この日、手作り弁当を持ってきたのは宮島さんだけではなかった。
「見て見て、ジャーン。おいしそうでしょー?」
仁井田さんがパックに入っていた太巻きと稲荷ずしを披露した。
「宮島さんに火曜日に教わって作ったの。この太巻きは、デンプを入れて桜になってるのよ。きれいでしょ」
「食べてもいいの?」おいしそうな桜色に食欲をそそられながらぼくが言った。
「もちろん、そのために作ったんだから。ね、宮島さん」
風呂敷の包みを広げていた宮島さんは手を止めると「ええ」と笑った。
仁井田さんのお弁当はとてもおいしかった。
宮島さんのお弁当もおいしいけれど、仁井田さんのお弁当は別のおいしさがある。
「あ、そうだ、明日からは別の人と食べるから。お二人とも、仲良くやってね」
仁井田さんがお昼の後にそう言った。
ぼくにはなんのことだか分からなかったけど、宮島さんには分かったようだ。
なぜって、それを聞いた途端、彼女の顔が真っ赤になったから。
次の日からは元に戻ってぼくと宮島さんでお昼をたべることになるんだろうな、と思ってた。ところが。

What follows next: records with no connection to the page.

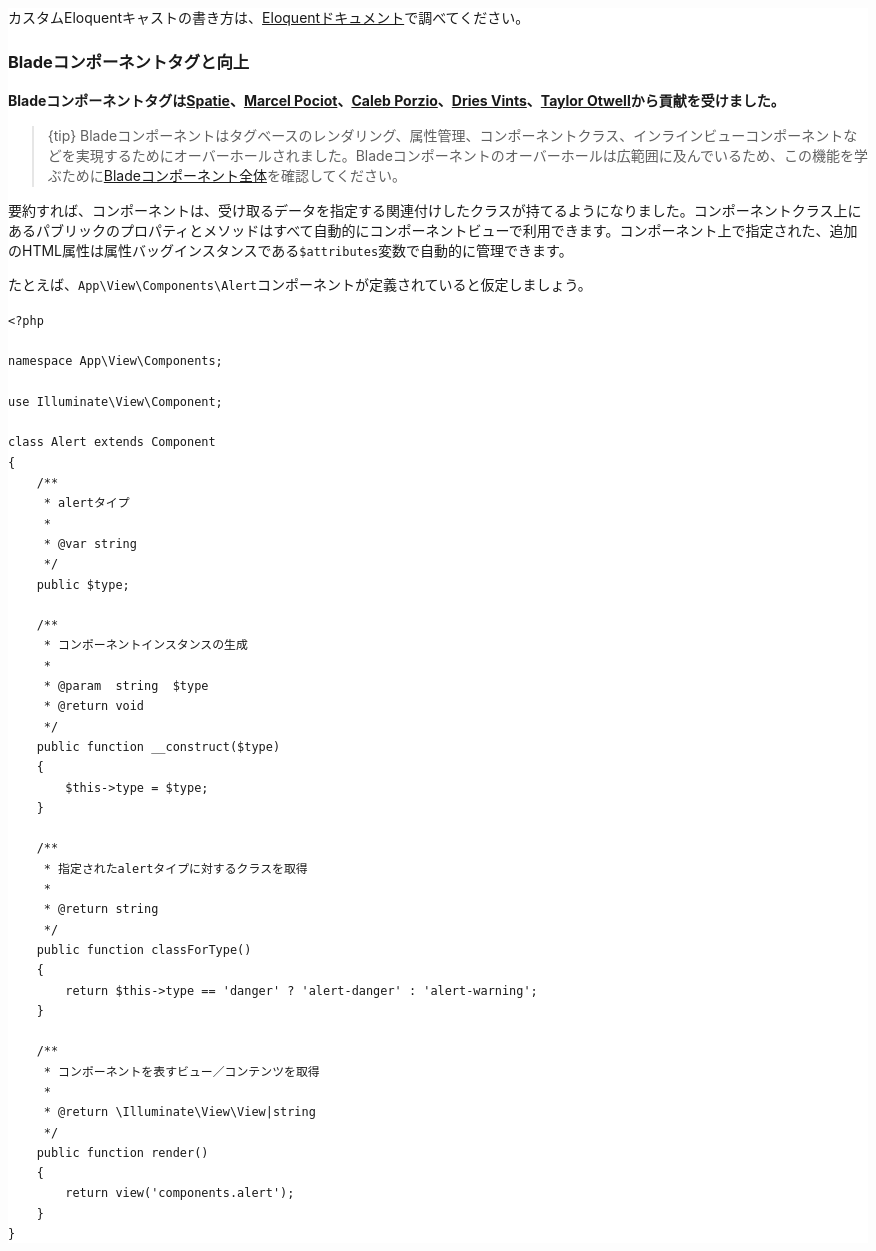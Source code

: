カスタムEloquentキャストの書き方は、[Eloquentドキュメント](/docs/{{version}}/eloquent-mutators#custom-casts)で調べてください。

### Bladeコンポーネントタグと向上

**Bladeコンポーネントタグは[Spatie](https://spatie.be/)、[Marcel Pociot](https://twitter.com/marcelpociot)、[Caleb Porzio](https://twitter.com/calebporzio)、[Dries Vints](https://twitter.com/driesvints)、[Taylor Otwell](https://github.com/taylorotwell)から貢献を受けました。**

> {tip} Bladeコンポーネントはタグベースのレンダリング、属性管理、コンポーネントクラス、インラインビューコンポーネントなどを実現するためにオーバーホールされました。Bladeコンポーネントのオーバーホールは広範囲に及んでいるため、この機能を学ぶために[Bladeコンポーネント全体](/docs/{{version}}/blade#components)を確認してください。

要約すれば、コンポーネントは、受け取るデータを指定する関連付けしたクラスが持てるようになりました。コンポーネントクラス上にあるパブリックのプロパティとメソッドはすべて自動的にコンポーネントビューで利用できます。コンポーネント上で指定された、追加のHTML属性は属性バッグインスタンスである`$attributes`変数で自動的に管理できます。

たとえば、`App\View\Components\Alert`コンポーネントが定義されていると仮定しましょう。

    <?php

    namespace App\View\Components;

    use Illuminate\View\Component;

    class Alert extends Component
    {
        /**
         * alertタイプ
         *
         * @var string
         */
        public $type;

        /**
         * コンポーネントインスタンスの生成
         *
         * @param  string  $type
         * @return void
         */
        public function __construct($type)
        {
            $this->type = $type;
        }

        /**
         * 指定されたalertタイプに対するクラスを取得
         *
         * @return string
         */
        public function classForType()
        {
            return $this->type == 'danger' ? 'alert-danger' : 'alert-warning';
        }

        /**
         * コンポーネントを表すビュー／コンテンツを取得
         *
         * @return \Illuminate\View\View|string
         */
        public function render()
        {
            return view('components.alert');
        }
    }
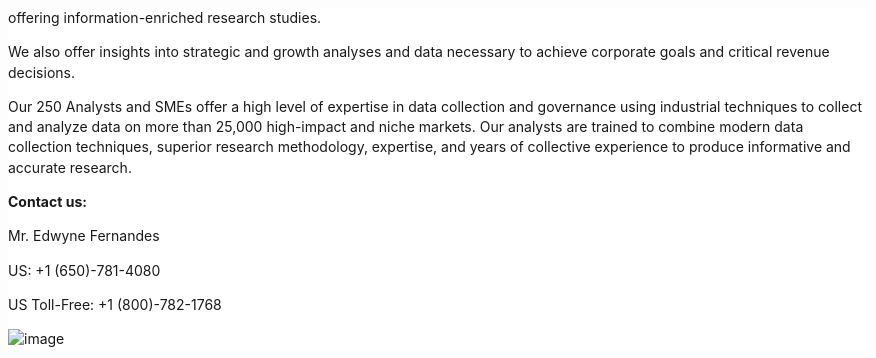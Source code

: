 offering information-enriched research studies.</p><p id="" class="">We also offer insights into strategic and growth analyses and data necessary to achieve corporate goals and critical revenue decisions.</p><p id="" class="">Our 250 Analysts and SMEs offer a high level of expertise in data collection and governance using industrial techniques to collect and analyze data on more than 25,000 high-impact and niche markets. Our analysts are trained to combine modern data collection techniques, superior research methodology, expertise, and years of collective experience to produce informative and accurate research.</p><p id="" class=""><strong>Contact us:</strong></p><p id="" class="">Mr. Edwyne Fernandes</p><p id="" class="">US: +1 (650)-781-4080</p><p id="" class="">US Toll-Free: +1 (800)-782-1768</p>
![image](https://github.com/user-attachments/assets/99144c9a-6eac-401d-93c5-b2db1b896f3a)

そうでもないらしいことが分かった。それはお昼のことだ。
いつもの場所で数十分待ってても、宮島さんは来なかった。
「あの、今日はいっしょに食べないの?」
ぼくは、宮島さんのいる教室に言って、聞いてみた。
「……今日はお弁当を作る気にはなれなかったので」
宮島さんが言った。何か悩み事でもあるのだろうか。
彼女の机にはおにぎり一個しかない。食欲が湧かないらしい。
「大丈夫なの? よかったら、いっしょに食堂へ行かない?」
「……結構です」
断られたことが少し、いやけっこうショックだったのかもしれない。
食堂へ行ってからのぼくは、空揚げ定食を半分しか食べられなかった。残りは、たまたま近くにいた吉崎くんにあげた。彼は、食事が足りないとぼやいてたので喜んで食べてくれた。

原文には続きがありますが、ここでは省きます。